What is the count of lines in the listing below that hold the string "MarketInfo"? Reply with that number alone.

======== Records supplied

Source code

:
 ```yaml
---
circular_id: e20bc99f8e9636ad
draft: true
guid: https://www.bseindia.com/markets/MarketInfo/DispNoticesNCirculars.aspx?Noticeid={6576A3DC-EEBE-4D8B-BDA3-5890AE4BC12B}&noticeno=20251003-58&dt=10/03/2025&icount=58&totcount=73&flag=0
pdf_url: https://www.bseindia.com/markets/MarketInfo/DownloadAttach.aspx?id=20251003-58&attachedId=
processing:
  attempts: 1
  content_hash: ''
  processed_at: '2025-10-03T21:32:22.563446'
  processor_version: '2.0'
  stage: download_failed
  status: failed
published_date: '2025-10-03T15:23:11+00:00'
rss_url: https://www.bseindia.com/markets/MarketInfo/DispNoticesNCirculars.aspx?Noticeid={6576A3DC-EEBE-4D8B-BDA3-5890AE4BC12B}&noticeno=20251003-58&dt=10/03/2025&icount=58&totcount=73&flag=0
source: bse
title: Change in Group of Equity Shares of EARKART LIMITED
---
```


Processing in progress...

================

** Output below **
3